= What is needed =
Copy out each line of the listing below that contains the word "data".
━━━━━ Records shown
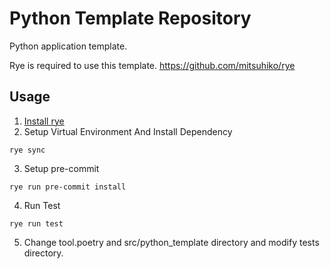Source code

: # Python Template Repository

Python application template.

Rye is required to use this template.
https://github.com/mitsuhiko/rye

## Usage

1. [Install rye](https://rye-up.com/guide/installation/)
2. Setup Virtual Environment And Install Dependency
```
rye sync
```
3. Setup pre-commit
```
rye run pre-commit install
```
4. Run Test
```
rye run test
```
5. Change tool.poetry and src/python_template directory and modify tests directory.
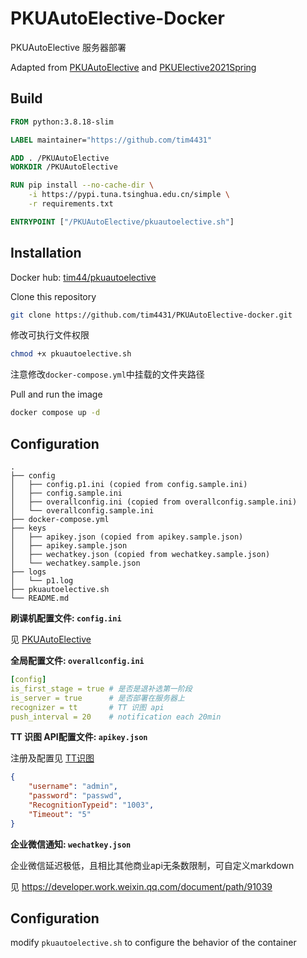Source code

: # PKUAutoElective-Docker

PKUAutoElective 服务器部署

Adapted from [PKUAutoElective](https://github.com/zhongxinghong/PKUAutoElective) and [PKUElective2021Spring](https://github.com/Mzhhh/PKUElective2021Spring)

## Build
```dockerfile
FROM python:3.8.18-slim

LABEL maintainer="https://github.com/tim4431"

ADD . /PKUAutoElective
WORKDIR /PKUAutoElective

RUN pip install --no-cache-dir \
    -i https://pypi.tuna.tsinghua.edu.cn/simple \
    -r requirements.txt

ENTRYPOINT ["/PKUAutoElective/pkuautoelective.sh"]
```

## Installation
Docker hub: [tim44/pkuautoelective](https://hub.docker.com/repository/docker/tim44/pkuautoelective-docker)

Clone this repository
```bash
git clone https://github.com/tim4431/PKUAutoElective-docker.git
```

修改可执行文件权限
```bash
chmod +x pkuautoelective.sh
```

注意修改`docker-compose.yml`中挂载的文件夹路径

Pull and run the image
```bash
docker compose up -d
```

## Configuration
```
.
├── config
│   ├── config.p1.ini (copied from config.sample.ini)
│   ├── config.sample.ini
│   ├── overallconfig.ini (copied from overallconfig.sample.ini)
│   └── overallconfig.sample.ini
├── docker-compose.yml
├── keys
│   ├── apikey.json (copied from apikey.sample.json)
│   ├── apikey.sample.json
│   ├── wechatkey.json (copied from wechatkey.sample.json)
│   └── wechatkey.sample.json
├── logs
│   └── p1.log
├── pkuautoelective.sh
└── README.md
```

**刷课机配置文件: `config.ini`**

见 [PKUAutoElective](https://github.com/zhongxinghong/PKUAutoElective)


**全局配置文件: `overallconfig.ini`**

```yaml
[config]
is_first_stage = true # 是否是退补选第一阶段
is_server = true      # 是否部署在服务器上
recognizer = tt       # TT 识图 api
push_interval = 20    # notification each 20min
```

**TT 识图 API配置文件: `apikey.json`**

注册及配置见 [TT识图](http://www.ttshitu.com/)
```json
{
    "username": "admin",
    "password": "passwd",
    "RecognitionTypeid": "1003",
    "Timeout": "5"
}
```

**企业微信通知: `wechatkey.json`**

企业微信延迟极低，且相比其他商业api无条数限制，可自定义markdown

见 https://developer.work.weixin.qq.com/document/path/91039


## Configuration
modify `pkuautoelective.sh` to configure the behavior of the container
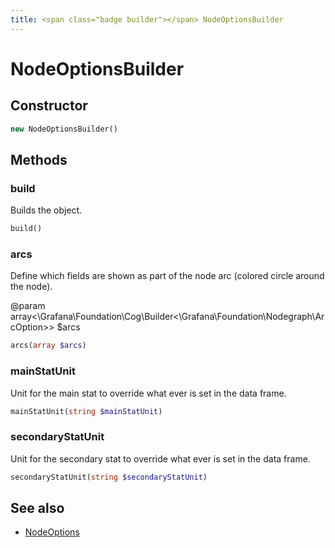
 ```yaml
---
title: <span class="badge builder"></span> NodeOptionsBuilder
---
```

# <span class="badge builder"></span> NodeOptionsBuilder

## Constructor

```php
new NodeOptionsBuilder()
```
## Methods

### <span class="badge object-method"></span> build

Builds the object.

```php
build()
```

### <span class="badge object-method"></span> arcs

Define which fields are shown as part of the node arc (colored circle around the node).

@param array<\Grafana\Foundation\Cog\Builder<\Grafana\Foundation\Nodegraph\ArcOption>> $arcs

```php
arcs(array $arcs)
```

### <span class="badge object-method"></span> mainStatUnit

Unit for the main stat to override what ever is set in the data frame.

```php
mainStatUnit(string $mainStatUnit)
```

### <span class="badge object-method"></span> secondaryStatUnit

Unit for the secondary stat to override what ever is set in the data frame.

```php
secondaryStatUnit(string $secondaryStatUnit)
```

## See also

 * <span class="badge object-type-class"></span> [NodeOptions](./object-NodeOptions.md)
━━━━━━━━━━
= Response for this exercise =
Unit for the main stat to override what ever is set in the data frame.
Unit for the secondary stat to override what ever is set in the data frame.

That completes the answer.